SOURCE DATA START

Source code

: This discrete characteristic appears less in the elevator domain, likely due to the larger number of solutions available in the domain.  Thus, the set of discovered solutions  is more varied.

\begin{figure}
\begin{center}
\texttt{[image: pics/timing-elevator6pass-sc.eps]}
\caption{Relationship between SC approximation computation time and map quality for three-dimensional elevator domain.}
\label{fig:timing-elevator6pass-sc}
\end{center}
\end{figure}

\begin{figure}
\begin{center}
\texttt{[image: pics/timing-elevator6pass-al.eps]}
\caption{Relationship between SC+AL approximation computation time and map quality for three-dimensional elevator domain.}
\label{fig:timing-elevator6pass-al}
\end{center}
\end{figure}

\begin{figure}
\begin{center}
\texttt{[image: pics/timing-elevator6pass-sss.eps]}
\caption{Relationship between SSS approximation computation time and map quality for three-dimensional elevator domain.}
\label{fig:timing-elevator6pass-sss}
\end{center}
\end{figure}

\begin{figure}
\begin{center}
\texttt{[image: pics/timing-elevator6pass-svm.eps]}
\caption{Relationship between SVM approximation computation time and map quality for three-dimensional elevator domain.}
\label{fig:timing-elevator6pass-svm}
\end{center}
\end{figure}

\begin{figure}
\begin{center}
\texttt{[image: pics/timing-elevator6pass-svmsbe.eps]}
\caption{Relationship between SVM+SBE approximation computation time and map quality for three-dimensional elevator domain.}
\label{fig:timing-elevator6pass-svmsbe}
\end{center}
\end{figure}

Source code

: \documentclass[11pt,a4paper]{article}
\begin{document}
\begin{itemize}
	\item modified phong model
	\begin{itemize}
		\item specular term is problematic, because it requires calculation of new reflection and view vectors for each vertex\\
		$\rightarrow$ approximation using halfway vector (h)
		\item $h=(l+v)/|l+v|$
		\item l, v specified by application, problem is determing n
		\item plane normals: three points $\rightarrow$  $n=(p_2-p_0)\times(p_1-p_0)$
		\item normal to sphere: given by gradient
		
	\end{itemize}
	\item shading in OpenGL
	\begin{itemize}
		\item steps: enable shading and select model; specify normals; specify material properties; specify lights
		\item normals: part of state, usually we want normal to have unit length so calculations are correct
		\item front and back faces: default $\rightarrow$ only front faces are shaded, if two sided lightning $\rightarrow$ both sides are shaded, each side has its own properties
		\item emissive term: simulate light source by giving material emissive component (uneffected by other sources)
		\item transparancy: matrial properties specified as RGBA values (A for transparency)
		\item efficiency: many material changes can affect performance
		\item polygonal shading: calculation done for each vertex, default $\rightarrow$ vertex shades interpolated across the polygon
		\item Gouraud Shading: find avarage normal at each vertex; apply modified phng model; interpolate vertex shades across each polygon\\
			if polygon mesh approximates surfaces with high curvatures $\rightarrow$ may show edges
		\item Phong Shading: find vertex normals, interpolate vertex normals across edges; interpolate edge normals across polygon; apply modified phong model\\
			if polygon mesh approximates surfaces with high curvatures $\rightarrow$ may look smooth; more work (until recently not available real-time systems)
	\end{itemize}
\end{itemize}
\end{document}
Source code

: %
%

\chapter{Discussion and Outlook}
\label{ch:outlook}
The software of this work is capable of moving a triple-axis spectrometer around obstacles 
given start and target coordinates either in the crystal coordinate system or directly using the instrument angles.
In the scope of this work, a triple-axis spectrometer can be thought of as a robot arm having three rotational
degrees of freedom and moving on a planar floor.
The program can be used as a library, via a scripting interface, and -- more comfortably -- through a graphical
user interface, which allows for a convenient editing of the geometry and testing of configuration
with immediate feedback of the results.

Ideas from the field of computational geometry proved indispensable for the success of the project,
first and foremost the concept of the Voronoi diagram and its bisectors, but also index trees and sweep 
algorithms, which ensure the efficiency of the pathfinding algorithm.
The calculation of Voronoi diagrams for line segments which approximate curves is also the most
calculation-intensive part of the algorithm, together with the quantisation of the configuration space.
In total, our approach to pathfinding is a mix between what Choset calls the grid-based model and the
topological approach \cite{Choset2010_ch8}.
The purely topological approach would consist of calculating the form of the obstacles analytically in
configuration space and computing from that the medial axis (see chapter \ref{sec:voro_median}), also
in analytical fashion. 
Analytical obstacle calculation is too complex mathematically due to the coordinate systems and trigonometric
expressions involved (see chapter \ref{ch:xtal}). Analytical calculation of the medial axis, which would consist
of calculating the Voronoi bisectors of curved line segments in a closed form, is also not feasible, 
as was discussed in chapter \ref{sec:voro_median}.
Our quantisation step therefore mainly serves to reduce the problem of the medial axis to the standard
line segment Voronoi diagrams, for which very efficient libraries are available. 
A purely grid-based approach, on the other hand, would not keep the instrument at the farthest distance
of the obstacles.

SOURCE DATA END
SOURCE DATA START

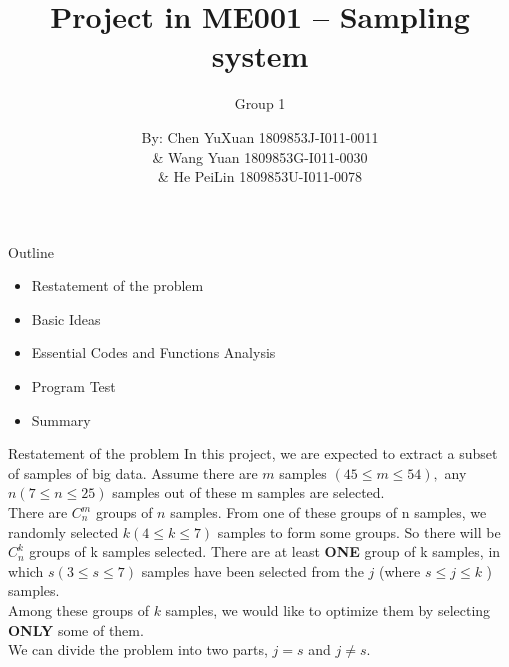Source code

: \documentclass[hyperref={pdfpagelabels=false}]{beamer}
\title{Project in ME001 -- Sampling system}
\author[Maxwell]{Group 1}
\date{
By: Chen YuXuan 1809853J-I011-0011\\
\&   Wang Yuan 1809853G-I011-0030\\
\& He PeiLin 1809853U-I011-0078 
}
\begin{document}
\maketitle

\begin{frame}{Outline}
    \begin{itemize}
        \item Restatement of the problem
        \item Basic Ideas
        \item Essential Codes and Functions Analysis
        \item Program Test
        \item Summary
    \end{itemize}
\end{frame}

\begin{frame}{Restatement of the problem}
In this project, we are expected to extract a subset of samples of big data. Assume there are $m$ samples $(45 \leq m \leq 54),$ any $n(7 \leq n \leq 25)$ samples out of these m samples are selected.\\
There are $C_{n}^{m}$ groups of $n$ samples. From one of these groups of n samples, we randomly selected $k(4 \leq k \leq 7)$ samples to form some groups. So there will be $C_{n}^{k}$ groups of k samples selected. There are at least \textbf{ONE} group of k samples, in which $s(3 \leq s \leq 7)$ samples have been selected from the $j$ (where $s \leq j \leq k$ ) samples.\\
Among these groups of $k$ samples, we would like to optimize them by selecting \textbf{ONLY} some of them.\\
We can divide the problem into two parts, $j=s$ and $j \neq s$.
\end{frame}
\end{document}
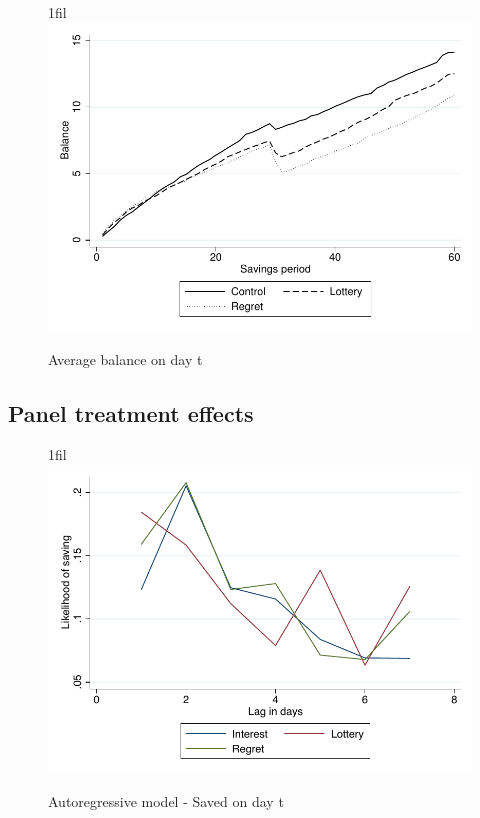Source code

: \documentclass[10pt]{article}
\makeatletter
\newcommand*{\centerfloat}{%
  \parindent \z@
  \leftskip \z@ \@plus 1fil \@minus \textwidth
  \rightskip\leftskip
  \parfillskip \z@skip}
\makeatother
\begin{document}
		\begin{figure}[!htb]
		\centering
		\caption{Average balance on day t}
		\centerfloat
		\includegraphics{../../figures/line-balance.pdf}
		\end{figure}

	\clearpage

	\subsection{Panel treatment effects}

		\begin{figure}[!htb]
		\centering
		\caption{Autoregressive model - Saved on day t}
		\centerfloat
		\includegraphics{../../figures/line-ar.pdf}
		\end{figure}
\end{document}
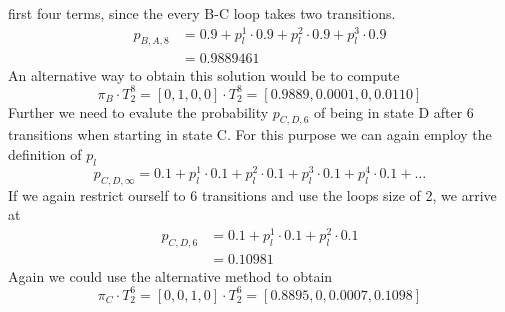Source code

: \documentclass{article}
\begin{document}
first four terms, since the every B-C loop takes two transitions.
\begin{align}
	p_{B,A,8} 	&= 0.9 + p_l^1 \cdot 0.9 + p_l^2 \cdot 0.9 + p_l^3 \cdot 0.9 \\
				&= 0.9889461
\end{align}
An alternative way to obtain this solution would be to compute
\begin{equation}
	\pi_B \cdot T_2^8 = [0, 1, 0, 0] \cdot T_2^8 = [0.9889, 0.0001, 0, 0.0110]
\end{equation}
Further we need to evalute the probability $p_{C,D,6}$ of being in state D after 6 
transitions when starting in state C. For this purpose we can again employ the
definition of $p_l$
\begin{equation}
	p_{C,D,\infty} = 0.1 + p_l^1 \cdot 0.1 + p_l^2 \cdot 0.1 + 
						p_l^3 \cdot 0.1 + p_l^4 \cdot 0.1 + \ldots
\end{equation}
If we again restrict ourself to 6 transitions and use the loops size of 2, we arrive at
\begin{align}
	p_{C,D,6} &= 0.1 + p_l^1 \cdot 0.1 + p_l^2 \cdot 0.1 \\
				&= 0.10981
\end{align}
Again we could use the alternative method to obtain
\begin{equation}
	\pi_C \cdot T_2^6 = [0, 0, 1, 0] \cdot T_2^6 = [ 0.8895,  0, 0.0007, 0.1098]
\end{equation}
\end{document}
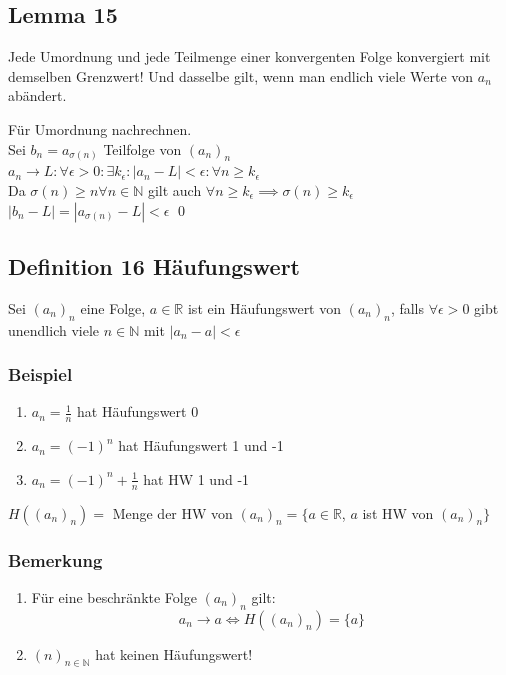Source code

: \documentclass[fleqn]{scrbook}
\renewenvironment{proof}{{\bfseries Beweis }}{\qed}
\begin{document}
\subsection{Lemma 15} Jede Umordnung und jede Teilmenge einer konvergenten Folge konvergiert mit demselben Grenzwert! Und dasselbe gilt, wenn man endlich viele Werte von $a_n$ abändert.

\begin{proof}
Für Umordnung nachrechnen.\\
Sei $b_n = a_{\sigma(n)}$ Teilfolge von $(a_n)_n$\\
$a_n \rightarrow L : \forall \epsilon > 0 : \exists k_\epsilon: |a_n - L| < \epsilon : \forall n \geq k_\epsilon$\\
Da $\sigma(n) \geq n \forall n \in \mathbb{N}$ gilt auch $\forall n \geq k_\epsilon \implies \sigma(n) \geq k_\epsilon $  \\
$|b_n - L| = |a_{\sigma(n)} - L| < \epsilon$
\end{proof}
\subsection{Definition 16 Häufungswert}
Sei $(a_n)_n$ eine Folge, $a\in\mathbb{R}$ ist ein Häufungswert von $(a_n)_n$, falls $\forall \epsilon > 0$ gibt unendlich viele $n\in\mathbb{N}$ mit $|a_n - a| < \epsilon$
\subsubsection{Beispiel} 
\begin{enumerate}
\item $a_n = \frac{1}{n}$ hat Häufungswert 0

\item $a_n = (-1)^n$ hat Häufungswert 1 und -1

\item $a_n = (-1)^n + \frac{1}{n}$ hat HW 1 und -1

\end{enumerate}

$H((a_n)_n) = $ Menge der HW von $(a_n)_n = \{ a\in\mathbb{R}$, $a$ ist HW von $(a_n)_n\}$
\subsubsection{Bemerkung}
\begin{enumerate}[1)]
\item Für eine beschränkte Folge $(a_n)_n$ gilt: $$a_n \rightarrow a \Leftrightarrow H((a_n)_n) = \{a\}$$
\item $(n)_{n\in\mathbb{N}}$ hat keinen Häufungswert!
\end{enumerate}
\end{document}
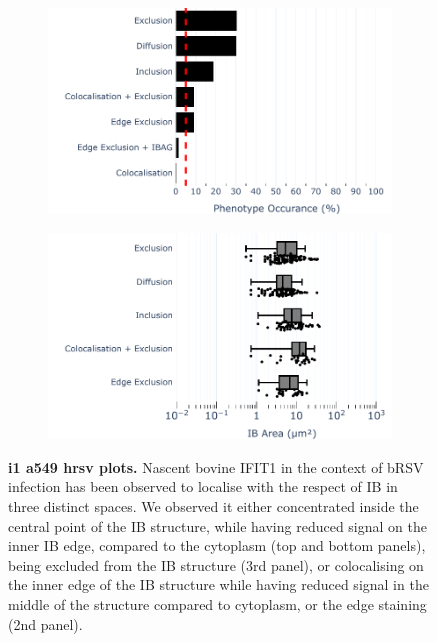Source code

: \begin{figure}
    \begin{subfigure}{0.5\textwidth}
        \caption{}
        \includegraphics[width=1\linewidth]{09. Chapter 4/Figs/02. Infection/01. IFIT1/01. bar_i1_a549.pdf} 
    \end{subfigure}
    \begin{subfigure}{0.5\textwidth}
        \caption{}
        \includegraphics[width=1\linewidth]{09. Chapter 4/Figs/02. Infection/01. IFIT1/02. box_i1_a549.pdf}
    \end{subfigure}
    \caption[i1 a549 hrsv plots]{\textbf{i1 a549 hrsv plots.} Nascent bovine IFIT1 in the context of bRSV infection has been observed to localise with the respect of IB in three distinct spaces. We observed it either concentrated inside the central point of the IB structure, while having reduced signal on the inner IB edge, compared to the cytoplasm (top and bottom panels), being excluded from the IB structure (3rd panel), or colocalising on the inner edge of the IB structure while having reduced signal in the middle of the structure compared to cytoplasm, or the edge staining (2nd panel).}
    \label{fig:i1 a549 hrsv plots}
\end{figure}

SOURCE DATA END

▶ _WORK REQUEST_
Count the lines above that include the word "image". Reply with that number alone.

▶ _SOLUTION TO THIS TASK_
5